WHAT NEEDS TO BE DONE >> For every line in the entries that contains "volatility", show the whole line.

AVAILABLE RECORDS >>
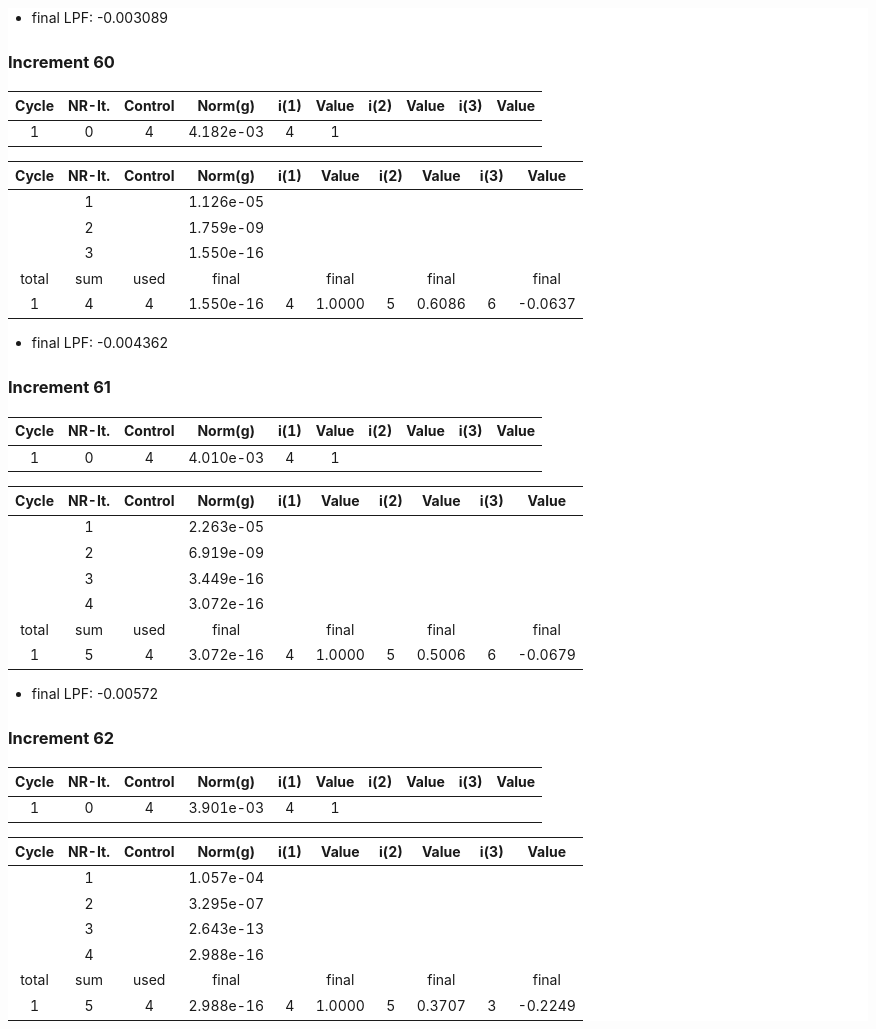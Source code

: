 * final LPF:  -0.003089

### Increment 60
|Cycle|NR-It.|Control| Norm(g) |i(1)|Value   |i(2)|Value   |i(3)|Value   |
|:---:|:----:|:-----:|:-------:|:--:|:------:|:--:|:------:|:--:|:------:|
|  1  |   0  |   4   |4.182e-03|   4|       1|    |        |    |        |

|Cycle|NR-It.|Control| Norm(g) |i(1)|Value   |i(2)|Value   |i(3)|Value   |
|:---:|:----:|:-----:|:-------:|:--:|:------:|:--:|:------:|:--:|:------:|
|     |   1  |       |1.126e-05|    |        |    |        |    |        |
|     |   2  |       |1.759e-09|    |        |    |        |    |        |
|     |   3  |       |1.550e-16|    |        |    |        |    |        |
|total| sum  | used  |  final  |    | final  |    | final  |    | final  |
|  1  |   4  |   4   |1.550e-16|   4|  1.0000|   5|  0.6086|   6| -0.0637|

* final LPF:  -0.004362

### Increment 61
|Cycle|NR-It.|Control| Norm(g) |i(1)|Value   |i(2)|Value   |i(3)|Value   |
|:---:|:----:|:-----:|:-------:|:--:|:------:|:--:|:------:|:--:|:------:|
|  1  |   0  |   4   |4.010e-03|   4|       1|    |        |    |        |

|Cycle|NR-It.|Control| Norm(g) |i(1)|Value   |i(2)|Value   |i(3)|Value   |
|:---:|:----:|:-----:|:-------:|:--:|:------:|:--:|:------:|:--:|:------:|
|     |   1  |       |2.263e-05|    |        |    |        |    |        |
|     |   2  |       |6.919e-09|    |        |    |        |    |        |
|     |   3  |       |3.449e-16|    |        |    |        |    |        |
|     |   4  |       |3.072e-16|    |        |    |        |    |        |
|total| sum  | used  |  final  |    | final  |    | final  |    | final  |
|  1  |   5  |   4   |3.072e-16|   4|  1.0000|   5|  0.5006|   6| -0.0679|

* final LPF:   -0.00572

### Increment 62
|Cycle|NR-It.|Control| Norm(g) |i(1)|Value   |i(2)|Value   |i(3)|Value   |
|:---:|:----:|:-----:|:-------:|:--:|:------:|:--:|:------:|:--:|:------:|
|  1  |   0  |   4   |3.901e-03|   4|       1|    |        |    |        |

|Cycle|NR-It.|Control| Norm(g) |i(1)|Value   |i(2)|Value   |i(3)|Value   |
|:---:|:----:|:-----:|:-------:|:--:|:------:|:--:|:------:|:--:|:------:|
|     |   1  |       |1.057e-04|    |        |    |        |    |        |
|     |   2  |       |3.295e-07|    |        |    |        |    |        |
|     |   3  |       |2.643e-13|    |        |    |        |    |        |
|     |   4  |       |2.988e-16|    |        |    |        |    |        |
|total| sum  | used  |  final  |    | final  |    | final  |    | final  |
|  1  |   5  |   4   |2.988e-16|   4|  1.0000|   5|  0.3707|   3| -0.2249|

* * *

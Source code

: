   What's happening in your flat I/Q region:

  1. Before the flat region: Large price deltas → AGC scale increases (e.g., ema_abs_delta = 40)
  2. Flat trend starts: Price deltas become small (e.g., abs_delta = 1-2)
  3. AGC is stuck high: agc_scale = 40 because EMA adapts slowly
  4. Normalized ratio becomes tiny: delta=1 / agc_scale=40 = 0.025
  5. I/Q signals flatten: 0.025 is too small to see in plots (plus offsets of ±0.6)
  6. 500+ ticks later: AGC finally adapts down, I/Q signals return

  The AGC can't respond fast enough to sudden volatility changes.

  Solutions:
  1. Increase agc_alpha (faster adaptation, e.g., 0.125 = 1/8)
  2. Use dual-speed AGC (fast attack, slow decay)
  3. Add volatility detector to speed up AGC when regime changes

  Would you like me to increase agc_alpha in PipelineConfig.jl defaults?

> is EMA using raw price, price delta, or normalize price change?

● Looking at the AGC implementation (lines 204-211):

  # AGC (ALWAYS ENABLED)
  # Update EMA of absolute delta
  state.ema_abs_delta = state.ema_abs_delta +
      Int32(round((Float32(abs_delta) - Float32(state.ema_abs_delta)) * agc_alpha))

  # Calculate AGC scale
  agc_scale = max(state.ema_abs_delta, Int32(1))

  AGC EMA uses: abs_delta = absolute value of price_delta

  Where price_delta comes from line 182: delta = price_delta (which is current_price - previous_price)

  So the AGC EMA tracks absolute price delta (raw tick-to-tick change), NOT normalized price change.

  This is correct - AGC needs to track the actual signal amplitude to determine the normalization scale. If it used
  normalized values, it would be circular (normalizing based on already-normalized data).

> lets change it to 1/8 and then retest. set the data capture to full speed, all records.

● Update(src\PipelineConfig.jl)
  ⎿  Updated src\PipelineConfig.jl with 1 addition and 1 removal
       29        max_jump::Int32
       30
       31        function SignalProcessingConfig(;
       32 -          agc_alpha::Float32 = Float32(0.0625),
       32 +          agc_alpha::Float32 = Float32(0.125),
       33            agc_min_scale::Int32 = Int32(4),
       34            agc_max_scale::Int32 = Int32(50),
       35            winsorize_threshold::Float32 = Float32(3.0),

==

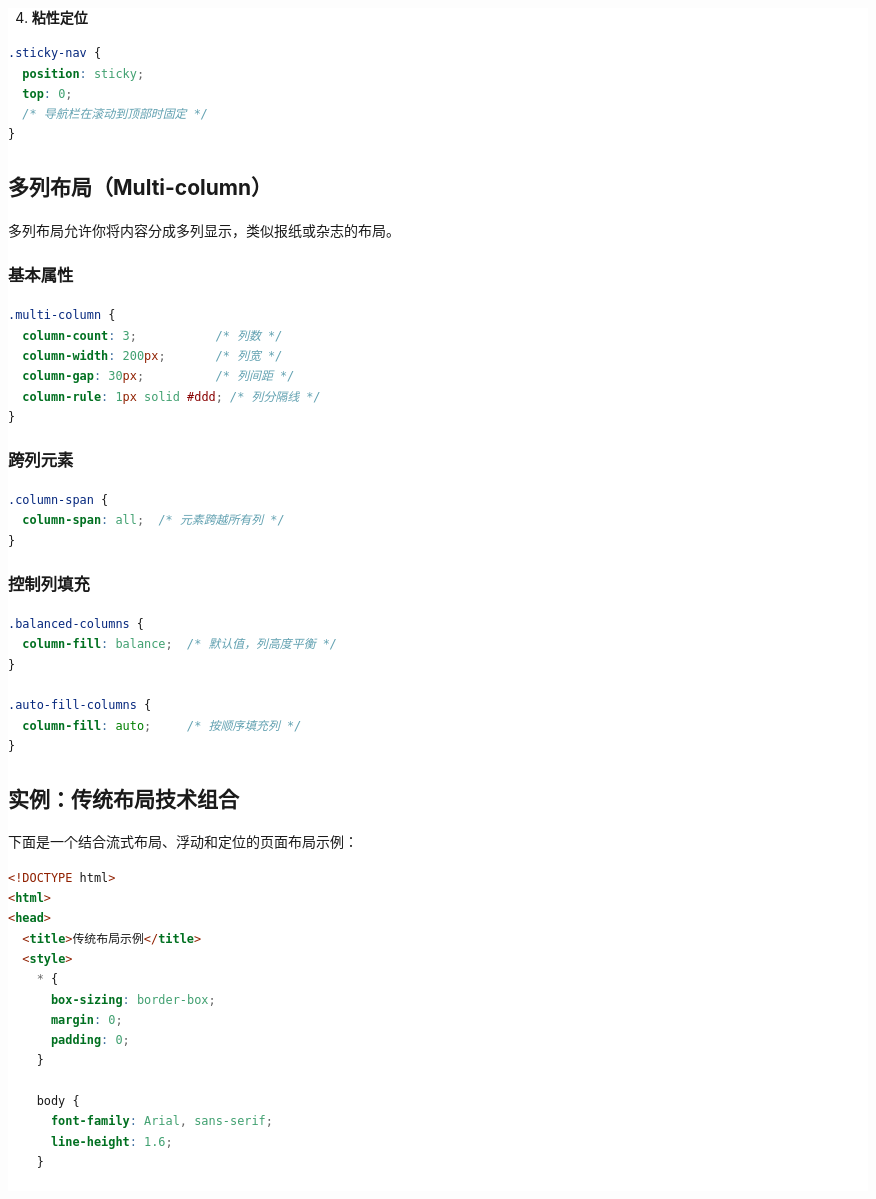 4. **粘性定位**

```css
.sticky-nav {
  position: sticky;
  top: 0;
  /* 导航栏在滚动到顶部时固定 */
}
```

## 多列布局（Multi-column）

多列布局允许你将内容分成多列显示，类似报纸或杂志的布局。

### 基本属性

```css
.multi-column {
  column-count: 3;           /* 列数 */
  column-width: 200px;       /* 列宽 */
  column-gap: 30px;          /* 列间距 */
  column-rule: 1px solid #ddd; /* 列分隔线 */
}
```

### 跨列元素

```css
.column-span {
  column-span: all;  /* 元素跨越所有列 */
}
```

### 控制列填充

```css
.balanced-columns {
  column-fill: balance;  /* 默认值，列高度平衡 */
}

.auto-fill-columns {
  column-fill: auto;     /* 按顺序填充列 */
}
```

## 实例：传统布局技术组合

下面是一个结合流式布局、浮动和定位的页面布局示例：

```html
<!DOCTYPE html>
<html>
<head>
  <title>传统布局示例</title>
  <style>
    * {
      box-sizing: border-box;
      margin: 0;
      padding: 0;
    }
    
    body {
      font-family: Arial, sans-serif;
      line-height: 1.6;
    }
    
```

RESPONSE AREA >>
  The AGC can't respond fast enough to sudden volatility changes.
  3. Add volatility detector to speed up AGC when regime changes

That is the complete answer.